BRAVE NEW WTF: When AI Is Trained on AI-Generated Data, Strange Things Start to Happen.
Though whether it sticks in the long term remains to be seen, at least for the time being generative AI seems to be cementing its place in our digital and real lives. And as it becomes increasingly ubiquitous, so does the synthetic content it produces. But in an ironic twist, those same synthetic outputs might also stand to be generative AI’s biggest threat.

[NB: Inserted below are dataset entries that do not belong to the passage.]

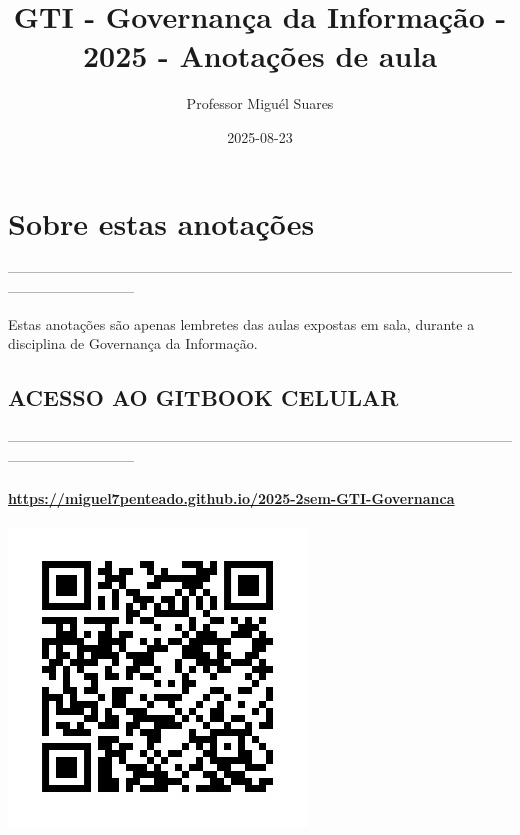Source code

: \documentclass[
]{book}
\title{GTI - Governança da Informação - 2025 - Anotações de aula}
\author{Professor Miguél Suares}
\date{2025-08-23}
\begin{document}
\maketitle

{
\setcounter{tocdepth}{1}
\tableofcontents
}
\chapter*{Sobre estas anotações}\label{sobre-estas-anotauxe7uxf5es}

---------------------------------------------------------------------------------------------------------------------------------------

Estas anotações são apenas lembretes das aulas expostas em sala, durante a disciplina de Governança da Informação.

\section{ACESSO AO GITBOOK CELULAR}\label{acesso-ao-gitbook-celular}

---------------------------------------------------------------------------------------------------------------------------------------

\subsubsection{\texorpdfstring{\url{https://miguel7penteado.github.io/2025-2sem-GTI-Governanca}}{https://miguel7penteado.github.io/2025-2sem-GTI-Governanca}}\label{httpsmiguel7penteado.github.io2025-2sem-gti-governanca}

\includegraphics{images/qr-code-disciplina.jpg}
\end{document}
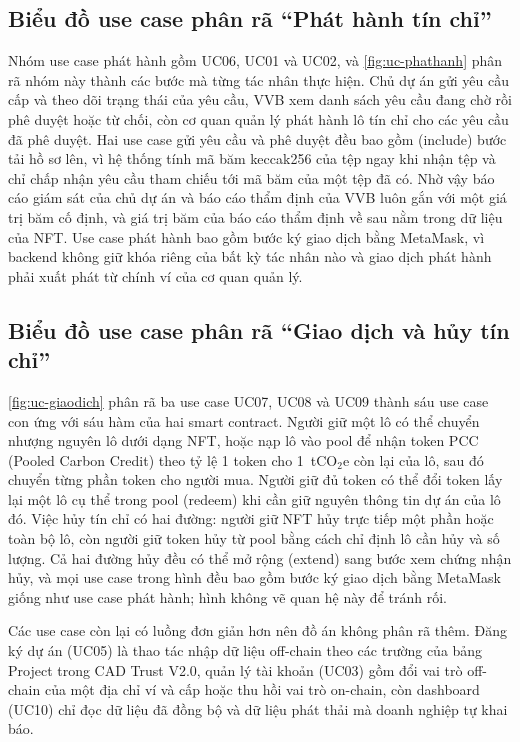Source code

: \FloatBarrier
\subsection*{Biểu đồ use case phân rã ``Phát hành tín chỉ''}
\label{subsec:uc-phathanh}

Nhóm use case phát hành gồm UC06, UC01 và UC02, và \autoref{fig:uc-phathanh} phân rã nhóm này thành các bước mà từng tác nhân thực hiện. Chủ dự án gửi yêu cầu cấp và theo dõi trạng thái của yêu cầu, VVB xem danh sách yêu cầu đang chờ rồi phê duyệt hoặc từ chối, còn cơ quan quản lý phát hành lô tín chỉ cho các yêu cầu đã phê duyệt. Hai use case gửi yêu cầu và phê duyệt đều bao gồm (include) bước tải hồ sơ lên, vì hệ thống tính mã băm keccak256 của tệp ngay khi nhận tệp và chỉ chấp nhận yêu cầu tham chiếu tới mã băm của một tệp đã có. Nhờ vậy báo cáo giám sát của chủ dự án và báo cáo thẩm định của VVB luôn gắn với một giá trị băm cố định, và giá trị băm của báo cáo thẩm định về sau nằm trong dữ liệu của NFT. Use case phát hành bao gồm bước ký giao dịch bằng MetaMask, vì backend không giữ khóa riêng của bất kỳ tác nhân nào và giao dịch phát hành phải xuất phát từ chính ví của cơ quan quản lý.

\HinhUCPhatHanh

\subsection*{Biểu đồ use case phân rã ``Giao dịch và hủy tín chỉ''}
\label{subsec:uc-giaodich}

\autoref{fig:uc-giaodich} phân rã ba use case UC07, UC08 và UC09 thành sáu use case con ứng với sáu hàm của hai smart contract. Người giữ một lô có thể chuyển nhượng nguyên lô dưới dạng NFT, hoặc nạp lô vào pool để nhận token PCC (Pooled Carbon Credit) theo tỷ lệ 1 token cho 1~tCO$_2$e còn lại của lô, sau đó chuyển từng phần token cho người mua. Người giữ đủ token có thể đổi token lấy lại một lô cụ thể trong pool (redeem) khi cần giữ nguyên thông tin dự án của lô đó. Việc hủy tín chỉ có hai đường: người giữ NFT hủy trực tiếp một phần hoặc toàn bộ lô, còn người giữ token hủy từ pool bằng cách chỉ định lô cần hủy và số lượng. Cả hai đường hủy đều có thể mở rộng (extend) sang bước xem chứng nhận hủy, và mọi use case trong hình đều bao gồm bước ký giao dịch bằng MetaMask giống như use case phát hành; hình không vẽ quan hệ này để tránh rối.

\HinhUCGiaoDich

Các use case còn lại có luồng đơn giản hơn nên đồ án không phân rã thêm. Đăng ký dự án (UC05) là thao tác nhập dữ liệu off-chain theo các trường của bảng Project trong CAD Trust V2.0, quản lý tài khoản (UC03) gồm đổi vai trò off-chain của một địa chỉ ví và cấp hoặc thu hồi vai trò on-chain, còn dashboard (UC10) chỉ đọc dữ liệu đã đồng bộ và dữ liệu phát thải mà doanh nghiệp tự khai báo.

That’s because underpinning the growing generative AI economy is human-made data. Generative AI models don’t just cough up human-like content out of thin air; they’ve been trained to do so using troves of material that actually was made by humans, usually scraped from the web. But as it turns out, when you feed synthetic content back to a generative AI model, strange things start to happen. Think of it like data inbreeding, leading to increasingly mangled, bland, and all-around bad outputs. (Back in February, Monash University data researcher Jathan Sadowski described it as “Habsburg AI,” or “a system that is so heavily trained on the outputs of other generative AI’s that it becomes an inbred mutant, likely with exaggerated, grotesque features.”)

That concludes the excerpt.